**Try it**
Work through the data below and give the number of lines holding the word "Microsoft", without any other text.

[Opening Data in this exercise section]

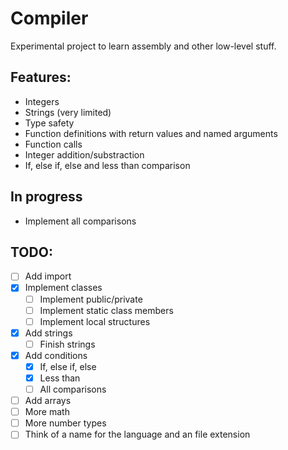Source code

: # Compiler
Experimental project to learn assembly and other low-level stuff.

## Features:
- Integers
- Strings (very limited)
- Type safety
- Function definitions with return values and named arguments
- Function calls
- Integer addition/substraction
- If, else if, else and less than comparison
## In progress
- Implement all comparisons
## TODO:
- [ ] Add import
- [x] Implement classes
    - [ ] Implement public/private
    - [ ] Implement static class members
    - [ ] Implement local structures
- [x] Add strings
    - [ ] Finish strings
- [x] Add conditions
    - [x] If, else if, else
    - [x] Less than
    - [ ] All comparisons
- [ ] Add arrays
- [ ] More math
- [ ] More number types
- [ ] Think of a name for the language and an file extension
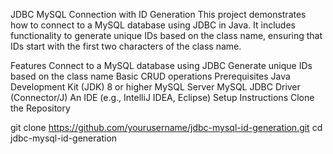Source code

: JDBC MySQL Connection with ID Generation
This project demonstrates how to connect to a MySQL database using JDBC in Java. It includes functionality to generate unique IDs based on the class name, ensuring that IDs start with the first two characters of the class name.

Features
Connect to a MySQL database using JDBC
Generate unique IDs based on the class name
Basic CRUD operations
Prerequisites
Java Development Kit (JDK) 8 or higher
MySQL Server
MySQL JDBC Driver (Connector/J)
An IDE (e.g., IntelliJ IDEA, Eclipse)
Setup Instructions
Clone the Repository

git clone https://github.com/yourusername/jdbc-mysql-id-generation.git
cd jdbc-mysql-id-generation
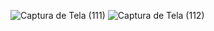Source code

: ![Captura de Tela (111)](https://user-images.githubusercontent.com/107519508/190321615-bcff687c-d6cc-4eb3-8cdb-5d9d58f2dce3.png)
![Captura de Tela (112)](https://user-images.githubusercontent.com/107519508/190321627-c73b6f4b-17ce-42c3-b789-277fa40004b1.png)
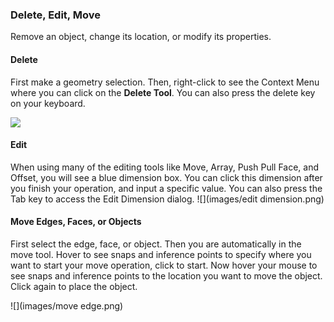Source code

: ### Delete, Edit, Move
Remove an object, change its location, or modify its properties.

#### Delete
First make a geometry selection. Then, right-click to see the Context Menu where you can click on the **Delete Tool**. You can also press the delete key on your keyboard.

![](images/delete.png)

#### Edit
When using many of the editing tools like Move, Array, Push Pull Face, and Offset, you will see a blue dimension box. You can click this dimension after you finish your operation, and input a specific value. You can also press the Tab key to access the Edit Dimension dialog.
 ![](images/edit dimension.png)

#### Move Edges, Faces, or Objects
First select the edge, face, or object. Then you are automatically in the move tool. Hover to see snaps and inference points to specify where you want to start your move operation, click to start. Now hover your mouse to see snaps and inference points to the location you want to move the object. Click again to place the object.

![](images/move edge.png)
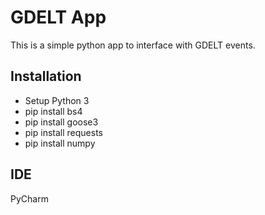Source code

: # GDELT App

This is a simple python app to interface with GDELT events.

## Installation
* Setup Python 3
* pip install bs4
* pip install goose3
* pip install requests
* pip install numpy

## IDE
PyCharm
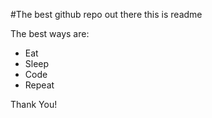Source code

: #The best github repo out there
this is readme

The best ways are:
- Eat
- Sleep
- Code
- Repeat

Thank You!


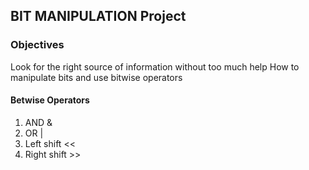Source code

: ## BIT MANIPULATION Project
### Objectives
Look for the right source of information without too much help
How to manipulate bits and use bitwise operators
#### Betwise Operators
1. AND &
2. OR |
3. Left shift <<
4. Right shift >>

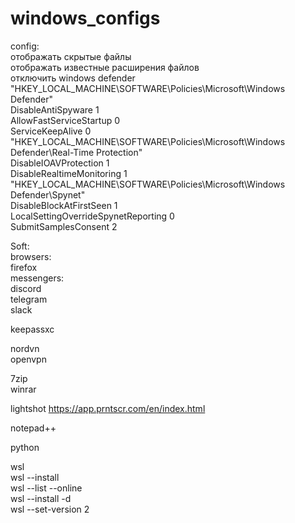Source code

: # windows_configs 

config:  
отображать скрытые файлы  
отображать известные расширения файлов  
отключить windows defender  
    "HKEY_LOCAL_MACHINE\SOFTWARE\Policies\Microsoft\Windows Defender"  
    DisableAntiSpyware 1  
    AllowFastServiceStartup 0  
    ServiceKeepAlive 0  
    "HKEY_LOCAL_MACHINE\SOFTWARE\Policies\Microsoft\Windows Defender\Real-Time Protection"  
    DisableIOAVProtection 1  
    DisableRealtimeMonitoring 1  
    "HKEY_LOCAL_MACHINE\SOFTWARE\Policies\Microsoft\Windows Defender\Spynet"  
    DisableBlockAtFirstSeen 1  
    LocalSettingOverrideSpynetReporting 0  
    SubmitSamplesConsent 2  
  
Soft:  
browsers:  
firefox  
messengers:  
discord  
telegram  
slack  
  
keepassxc  
  
nordvn  
openvpn  
  
7zip  
winrar  
  
lightshot https://app.prntscr.com/en/index.html  
  
notepad++  
  
python
  
wsl  
wsl --install  
wsl --list --online  
wsl --install -d <DistroName>  
wsl --set-version <distro name> 2
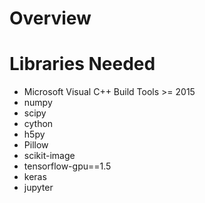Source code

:# Overview

# Libraries Needed
  - Microsoft Visual C++ Build Tools >= 2015
  - numpy
  - scipy
  - cython
  - h5py
  - Pillow
  - scikit-image
  - tensorflow-gpu==1.5
  - keras
  - jupyter
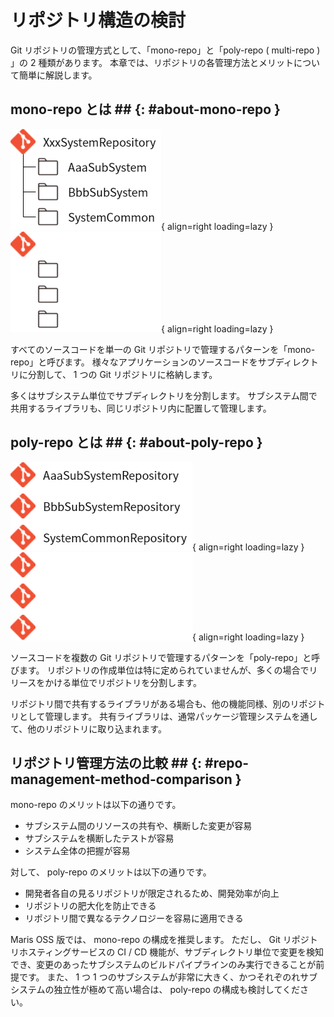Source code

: # リポジトリ構造の検討

Git リポジトリの管理方式として、「mono-repo」と「poly-repo ( multi-repo ) 」の 2 種類があります。
本章では、リポジトリの各管理方法とメリットについて簡単に解説します。

## mono-repo とは ## {: #about-mono-repo }

![mono-repo の構造例](../../images/guidebooks/git/mono-repo-structure-light.png#only-light){ align=right loading=lazy }
![mono-repo の構造例](../../images/guidebooks/git/mono-repo-structure-dark.png#only-dark){ align=right loading=lazy }

すべてのソースコードを単一の Git リポジトリで管理するパターンを「mono-repo」と呼びます。
様々なアプリケーションのソースコードをサブディレクトリに分割して、 1 つの Git リポジトリに格納します。

多くはサブシステム単位でサブディレクトリを分割します。
サブシステム間で共用するライブラリも、同じリポジトリ内に配置して管理します。

## poly-repo とは ## {: #about-poly-repo }

![mono-repo の構造例](../../images/guidebooks/git/poly-repo-structure-light.png#only-light){ align=right loading=lazy }
![mono-repo の構造例](../../images/guidebooks/git/poly-repo-structure-dark.png#only-dark){ align=right loading=lazy }

ソースコードを複数の Git リポジトリで管理するパターンを「poly-repo」と呼びます。
リポジトリの作成単位は特に定められていませんが、多くの場合でリリースをかける単位でリポジトリを分割します。

リポジトリ間で共有するライブラリがある場合も、他の機能同様、別のリポジトリとして管理します。
共有ライブラリは、通常パッケージ管理システムを通して、他のリポジトリに取り込まれます。

## リポジトリ管理方法の比較 ## {: #repo-management-method-comparison }

mono-repo のメリットは以下の通りです。

- サブシステム間のリソースの共有や、横断した変更が容易
- サブシステムを横断したテストが容易
- システム全体の把握が容易

対して、 poly-repo のメリットは以下の通りです。

- 開発者各自の見るリポジトリが限定されるため、開発効率が向上
- リポジトリの肥大化を防止できる
- リポジトリ間で異なるテクノロジーを容易に適用できる

Maris OSS 版では、 mono-repo の構成を推奨します。
ただし、 Git リポジトリホスティングサービスの CI / CD 機能が、サブディレクトリ単位で変更を検知でき、変更のあったサブシステムのビルドパイプラインのみ実行できることが前提です。
また、 1 つ 1 つのサブシステムが非常に大きく、かつそれぞのれサブシステムの独立性が極めて高い場合は、 poly-repo の構成も検討してください。
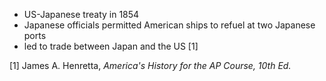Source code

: - US-Japanese treaty in 1854
- Japanese officials permitted American ships to refuel at two Japanese ports
- led to trade between Japan and the US [1]

[1] James A. Henretta, *America's History for the AP Course, 10th Ed.*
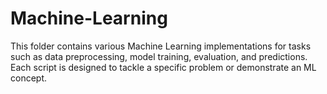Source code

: # Machine-Learning
This folder contains various Machine Learning implementations for tasks such as data preprocessing, model training, evaluation, and predictions. Each script is designed to tackle a specific problem or demonstrate an ML concept.
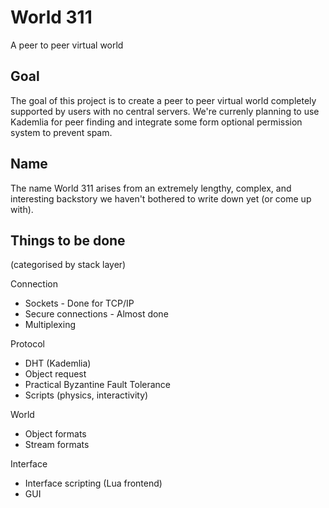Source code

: # World 311
A peer to peer virtual world

## Goal
The goal of this project is to create a peer to peer virtual world completely supported by users with no central servers.
We're currenly planning to use Kademlia for peer finding and integrate some form optional permission system to prevent spam.

## Name
The name World 311 arises from an extremely lengthy, complex, and interesting backstory we haven't bothered to write down yet (or come up with).

## Things to be done
(categorised by stack layer)

Connection
- Sockets - Done for TCP/IP
- Secure connections - Almost done
- Multiplexing

Protocol
- DHT (Kademlia)
- Object request
- Practical Byzantine Fault Tolerance
- Scripts (physics, interactivity)

World
- Object formats
- Stream formats

Interface
- Interface scripting (Lua frontend)
- GUI
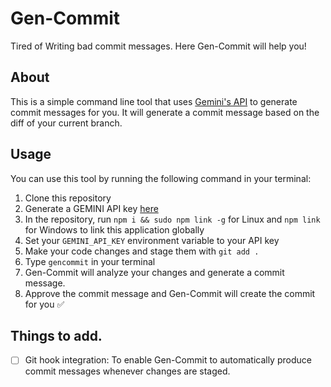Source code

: # Gen-Commit
Tired of Writing bad commit messages. Here Gen-Commit will help you!

## About

This is a simple command line tool that uses [Gemini's API](https://github.com/google/generative-ai) to generate commit messages for you. It will generate a commit message based on the diff of your current branch.

## Usage

You can use this tool by running the following command in your terminal:

1. Clone this repository
2. Generate a GEMINI API key [here](https://aistudio.google.com/app/apikey )	
3. In the repository, run `npm i && sudo npm link -g` for Linux and `npm link` for Windows to link this application globally
4. Set your `GEMINI_API_KEY` environment variable to your API key	
5. Make your code changes and stage them with `git add .`	
6. Type `gencommit` in your terminal	
7. Gen-Commit will analyze your changes and generate a commit message.
8. Approve the commit message and Gen-Commit will create the commit for you ✅

## Things to add.
- [ ] Git hook integration: To enable Gen-Commit to automatically produce commit messages whenever changes are staged.


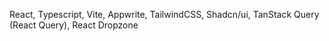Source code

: React, Typescript, Vite, Appwrite, TailwindCSS, Shadcn/ui, TanStack Query (React Query), React Dropzone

[Closing Data in this exercise section]

**Result of the task**
4